Extrapolating a linear regression on a time series, where time is one of the independent variables in the regression. A linear regression may approximate a time series on a short time scale, and may be useful in an analysis, but extrapolating a straight line is foolish. (Time is infinite and ever-increasing.)
EDIT: In response to naught101's question about "foolish", my answer may be wrong but it seems to me that most real-world phenomenon don't increase or decrease continuously forever. Most processes having limiting factors: people stop growing in height as they age, stocks don't always go up, populations cannot go negative, you can't fill your house with a billion puppies, etc.

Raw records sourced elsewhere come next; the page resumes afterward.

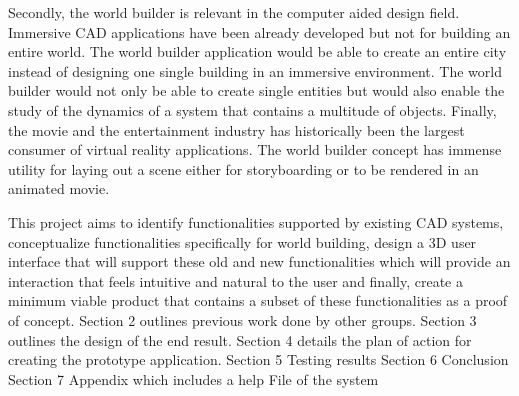 Secondly, the world builder is relevant in the computer aided design field. Immersive CAD applications have been already developed but not for
building an entire world. The world builder application would be able to create an entire city instead of designing one single building in an immersive 
environment. The world builder would not only be able to create single entities but would also enable the study of the dynamics of a system that contains
a multitude of objects. Finally, the movie and the entertainment industry has historically been the largest consumer of virtual reality 
applications. The world builder concept has immense utility for laying out a scene either for storyboarding or to be rendered in an animated movie.


This project aims to identify functionalities supported by existing CAD systems, conceptualize functionalities specifically for world building, design
a 3D user interface that will support these old and new functionalities which will provide an interaction that feels intuitive and natural to the user
and finally, create a minimum viable product that contains a subset of these functionalities as a proof of concept.
Section 2 outlines previous work done by other groups.  
Section 3 outlines the design of the end result.
Section 4 details the plan of action for creating the prototype application.
Section 5 Testing results
Section 6 Conclusion
Section 7 Appendix which includes a help File of the system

Time, unlike most independent variables that come to mind, has infinite support, so you really can imagine your linear model predicting Apple's stock price 10 years from now because 10 years from now will surely exist. (Whereas you wouldn't extrapolate a height-weight regression to predict the weight of 20-meter-tall adult males: they don't and won't exist.)
In addition, time series often have cyclical or pseudo-cyclical components, or random walk components. As IrishStat mentions in his answer, you need to consider seasonality (sometimes seasonalities at multiple time scales), level shifts (which will do strange things to linear regressions that don't account for them), etc. A linear regression that ignores cycles will fit over a short-term, but be highly misleading if you extrapolate it.
Of course, you can get into trouble whenever you extrapolate, time-series or not. But it seems to me that we too often see someone throw a time series (crimes, stock prices, etc) into Excel, drop a FORECAST or LINEST on it and predict the future via essentially a straight line, as if stock prices would rise continuously (or decline continuously, including going negative).